## What you are asked to do
Within this material, how many lines have the string "Conclusion" in them? The answer is a number, with nothing added.

## Provided data
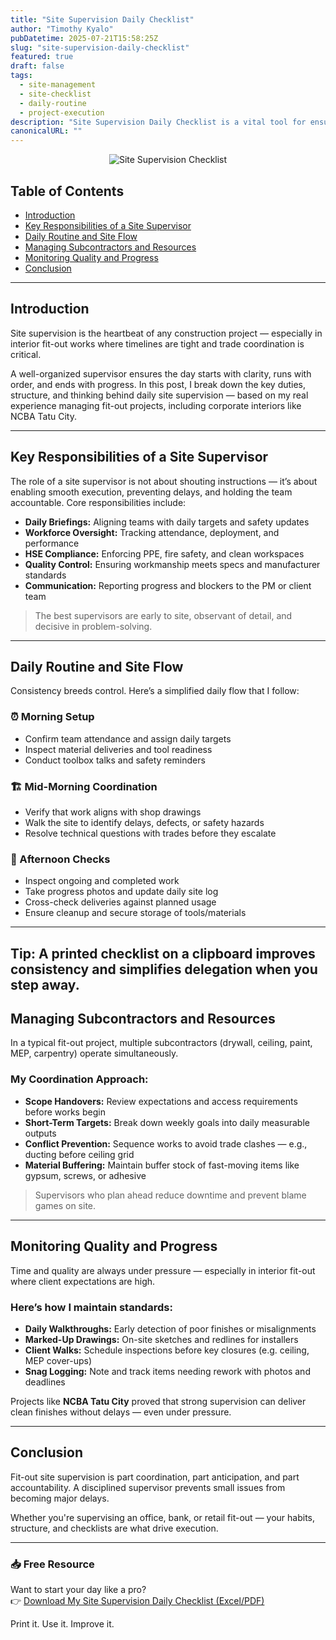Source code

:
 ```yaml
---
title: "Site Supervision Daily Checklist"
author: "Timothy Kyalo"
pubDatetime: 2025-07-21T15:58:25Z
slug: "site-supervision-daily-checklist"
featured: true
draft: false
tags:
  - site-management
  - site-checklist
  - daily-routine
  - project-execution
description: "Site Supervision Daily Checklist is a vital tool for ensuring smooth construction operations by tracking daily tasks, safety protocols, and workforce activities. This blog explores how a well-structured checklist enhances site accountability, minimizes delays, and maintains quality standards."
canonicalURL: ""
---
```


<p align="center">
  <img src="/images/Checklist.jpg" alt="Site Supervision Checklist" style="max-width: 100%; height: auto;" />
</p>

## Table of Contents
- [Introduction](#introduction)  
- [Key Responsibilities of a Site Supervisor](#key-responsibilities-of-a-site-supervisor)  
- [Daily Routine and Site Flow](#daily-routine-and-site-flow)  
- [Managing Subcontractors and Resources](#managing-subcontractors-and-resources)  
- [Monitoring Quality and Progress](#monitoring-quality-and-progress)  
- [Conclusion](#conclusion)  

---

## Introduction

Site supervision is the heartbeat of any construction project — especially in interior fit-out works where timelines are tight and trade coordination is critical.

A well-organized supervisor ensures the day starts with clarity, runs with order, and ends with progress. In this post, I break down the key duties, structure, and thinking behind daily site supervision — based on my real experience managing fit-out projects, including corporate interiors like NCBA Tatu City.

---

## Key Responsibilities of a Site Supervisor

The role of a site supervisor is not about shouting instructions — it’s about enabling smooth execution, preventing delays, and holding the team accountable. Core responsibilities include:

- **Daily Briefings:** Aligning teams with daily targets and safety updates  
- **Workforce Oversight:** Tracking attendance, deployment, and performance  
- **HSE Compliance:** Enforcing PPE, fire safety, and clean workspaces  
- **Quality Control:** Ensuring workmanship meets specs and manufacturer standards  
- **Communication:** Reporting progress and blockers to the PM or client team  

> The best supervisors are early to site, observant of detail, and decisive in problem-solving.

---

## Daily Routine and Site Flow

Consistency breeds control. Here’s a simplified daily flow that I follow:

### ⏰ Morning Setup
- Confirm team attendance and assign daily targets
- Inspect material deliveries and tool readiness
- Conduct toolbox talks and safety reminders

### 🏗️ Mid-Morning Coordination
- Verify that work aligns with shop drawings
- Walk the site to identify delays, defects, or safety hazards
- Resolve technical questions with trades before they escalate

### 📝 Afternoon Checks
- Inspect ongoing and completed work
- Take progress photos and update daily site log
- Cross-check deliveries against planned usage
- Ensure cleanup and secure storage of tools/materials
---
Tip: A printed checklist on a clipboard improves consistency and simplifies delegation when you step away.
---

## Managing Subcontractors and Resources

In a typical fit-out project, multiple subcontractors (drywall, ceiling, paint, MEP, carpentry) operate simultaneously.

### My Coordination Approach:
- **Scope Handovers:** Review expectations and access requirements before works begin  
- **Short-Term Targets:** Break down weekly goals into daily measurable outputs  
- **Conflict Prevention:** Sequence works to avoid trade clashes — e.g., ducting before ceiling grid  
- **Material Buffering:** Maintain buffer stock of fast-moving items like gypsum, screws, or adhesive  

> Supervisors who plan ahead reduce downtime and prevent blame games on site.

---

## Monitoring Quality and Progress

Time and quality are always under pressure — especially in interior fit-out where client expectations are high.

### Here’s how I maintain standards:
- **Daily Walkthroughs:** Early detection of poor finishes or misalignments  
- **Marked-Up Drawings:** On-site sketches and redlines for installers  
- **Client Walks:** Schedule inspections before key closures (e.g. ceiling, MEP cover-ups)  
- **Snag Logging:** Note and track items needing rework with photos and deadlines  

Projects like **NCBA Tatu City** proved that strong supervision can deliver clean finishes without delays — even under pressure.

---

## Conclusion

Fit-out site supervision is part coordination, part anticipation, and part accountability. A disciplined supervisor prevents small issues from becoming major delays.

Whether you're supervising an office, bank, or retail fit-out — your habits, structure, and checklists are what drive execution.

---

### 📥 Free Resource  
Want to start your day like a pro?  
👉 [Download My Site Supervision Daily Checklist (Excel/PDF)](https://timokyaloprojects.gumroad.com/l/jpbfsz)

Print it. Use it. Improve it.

## Your response
2